■ **EXERCISE PROMPT**
Only the lines from the beginning of the data through the one with "evant to the" belong in the answer, each retyped exactly, with pictures left out.
INPUT RECORDS below:
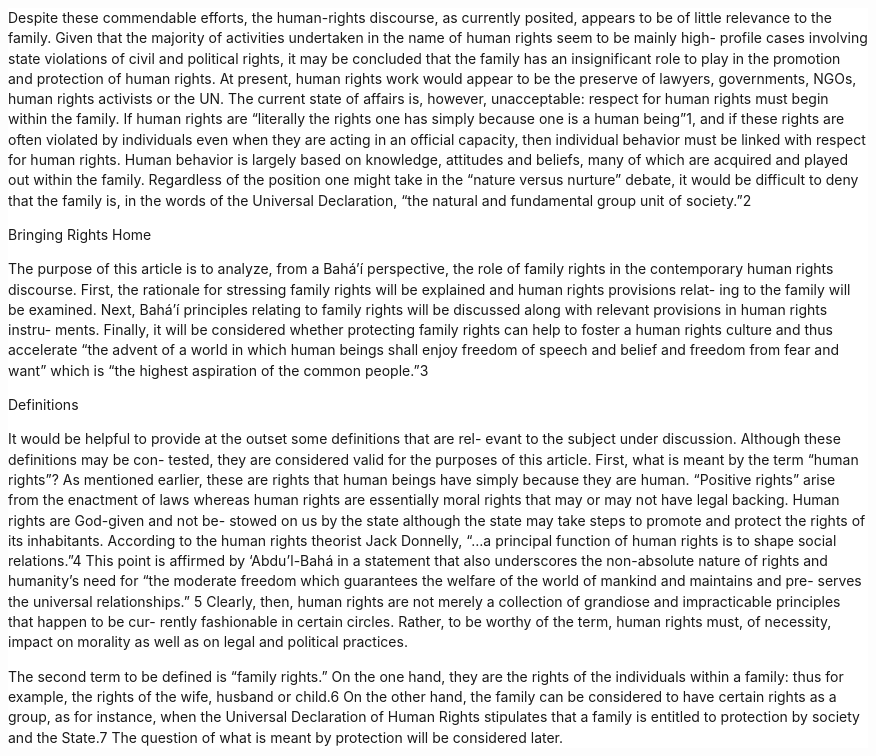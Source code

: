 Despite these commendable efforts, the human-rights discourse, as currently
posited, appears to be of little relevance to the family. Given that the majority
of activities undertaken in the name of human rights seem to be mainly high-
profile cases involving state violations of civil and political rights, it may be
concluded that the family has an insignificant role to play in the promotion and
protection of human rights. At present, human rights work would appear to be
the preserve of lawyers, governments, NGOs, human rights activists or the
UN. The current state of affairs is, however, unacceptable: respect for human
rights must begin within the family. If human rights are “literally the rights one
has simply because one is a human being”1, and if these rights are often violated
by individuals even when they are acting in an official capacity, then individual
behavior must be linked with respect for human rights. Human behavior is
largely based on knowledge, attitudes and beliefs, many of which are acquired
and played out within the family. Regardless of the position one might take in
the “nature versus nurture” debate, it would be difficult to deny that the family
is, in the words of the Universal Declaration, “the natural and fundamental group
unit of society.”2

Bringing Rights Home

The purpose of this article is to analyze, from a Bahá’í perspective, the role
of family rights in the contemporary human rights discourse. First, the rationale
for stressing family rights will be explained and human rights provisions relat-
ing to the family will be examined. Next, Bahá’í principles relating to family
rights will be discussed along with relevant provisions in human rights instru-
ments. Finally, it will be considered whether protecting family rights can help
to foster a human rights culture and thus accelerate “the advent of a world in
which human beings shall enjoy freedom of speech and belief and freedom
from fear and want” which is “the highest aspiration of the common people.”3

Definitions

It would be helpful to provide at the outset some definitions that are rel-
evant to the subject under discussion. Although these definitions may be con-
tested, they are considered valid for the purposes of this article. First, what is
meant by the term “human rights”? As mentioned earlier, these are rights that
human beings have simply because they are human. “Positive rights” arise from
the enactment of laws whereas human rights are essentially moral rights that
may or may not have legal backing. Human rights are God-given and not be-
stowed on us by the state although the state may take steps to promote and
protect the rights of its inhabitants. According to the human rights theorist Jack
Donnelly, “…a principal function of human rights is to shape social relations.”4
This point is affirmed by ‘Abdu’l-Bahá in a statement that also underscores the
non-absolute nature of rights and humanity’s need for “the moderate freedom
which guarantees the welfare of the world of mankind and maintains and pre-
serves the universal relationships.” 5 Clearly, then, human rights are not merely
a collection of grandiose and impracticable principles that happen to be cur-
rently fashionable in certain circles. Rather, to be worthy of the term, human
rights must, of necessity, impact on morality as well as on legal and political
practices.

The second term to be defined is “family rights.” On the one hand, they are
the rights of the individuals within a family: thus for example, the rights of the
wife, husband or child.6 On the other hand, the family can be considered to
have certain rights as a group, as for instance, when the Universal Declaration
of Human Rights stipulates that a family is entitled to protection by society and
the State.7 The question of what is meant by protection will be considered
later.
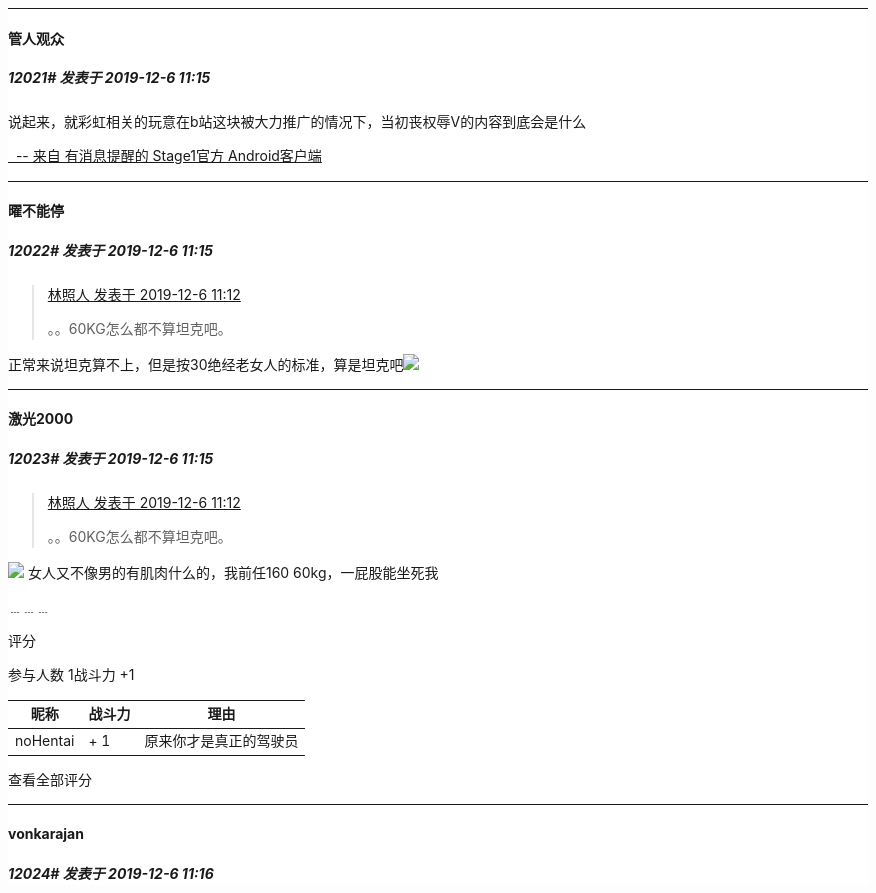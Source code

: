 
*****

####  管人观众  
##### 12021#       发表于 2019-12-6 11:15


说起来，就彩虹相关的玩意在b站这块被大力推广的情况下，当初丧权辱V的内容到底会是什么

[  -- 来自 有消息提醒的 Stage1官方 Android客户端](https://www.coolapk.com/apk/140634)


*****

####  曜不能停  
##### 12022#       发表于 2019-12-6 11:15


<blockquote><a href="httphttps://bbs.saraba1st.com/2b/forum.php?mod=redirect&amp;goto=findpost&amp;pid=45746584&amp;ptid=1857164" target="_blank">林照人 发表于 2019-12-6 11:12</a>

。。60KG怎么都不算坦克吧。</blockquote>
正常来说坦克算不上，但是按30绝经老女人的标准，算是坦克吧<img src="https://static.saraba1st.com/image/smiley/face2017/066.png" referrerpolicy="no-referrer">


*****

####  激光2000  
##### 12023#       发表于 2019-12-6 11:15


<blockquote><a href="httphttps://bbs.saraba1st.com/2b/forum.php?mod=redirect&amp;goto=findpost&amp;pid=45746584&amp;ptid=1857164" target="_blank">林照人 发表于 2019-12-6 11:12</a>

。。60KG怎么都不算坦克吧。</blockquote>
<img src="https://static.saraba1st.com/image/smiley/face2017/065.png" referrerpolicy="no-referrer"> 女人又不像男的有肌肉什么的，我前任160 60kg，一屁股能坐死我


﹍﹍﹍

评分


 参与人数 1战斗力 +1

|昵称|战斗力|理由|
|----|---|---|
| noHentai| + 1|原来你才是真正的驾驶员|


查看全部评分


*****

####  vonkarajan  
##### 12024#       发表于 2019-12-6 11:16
End of INPUT RECORDS.
■ **WRITTEN SOLUTION**
Source code

: Despite these commendable efforts, the human-rights discourse, as currently
posited, appears to be of little relevance to the family. Given that the majority
of activities undertaken in the name of human rights seem to be mainly high-
profile cases involving state violations of civil and political rights, it may be
concluded that the family has an insignificant role to play in the promotion and
protection of human rights. At present, human rights work would appear to be
the preserve of lawyers, governments, NGOs, human rights activists or the
UN. The current state of affairs is, however, unacceptable: respect for human
rights must begin within the family. If human rights are “literally the rights one
has simply because one is a human being”1, and if these rights are often violated
by individuals even when they are acting in an official capacity, then individual
behavior must be linked with respect for human rights. Human behavior is
largely based on knowledge, attitudes and beliefs, many of which are acquired
and played out within the family. Regardless of the position one might take in
the “nature versus nurture” debate, it would be difficult to deny that the family
is, in the words of the Universal Declaration, “the natural and fundamental group
unit of society.”2

Bringing Rights Home

The purpose of this article is to analyze, from a Bahá’í perspective, the role
of family rights in the contemporary human rights discourse. First, the rationale
for stressing family rights will be explained and human rights provisions relat-
ing to the family will be examined. Next, Bahá’í principles relating to family
rights will be discussed along with relevant provisions in human rights instru-
ments. Finally, it will be considered whether protecting family rights can help
to foster a human rights culture and thus accelerate “the advent of a world in
which human beings shall enjoy freedom of speech and belief and freedom
from fear and want” which is “the highest aspiration of the common people.”3

Definitions

It would be helpful to provide at the outset some definitions that are rel-
evant to the subject under discussion. Although these definitions may be con-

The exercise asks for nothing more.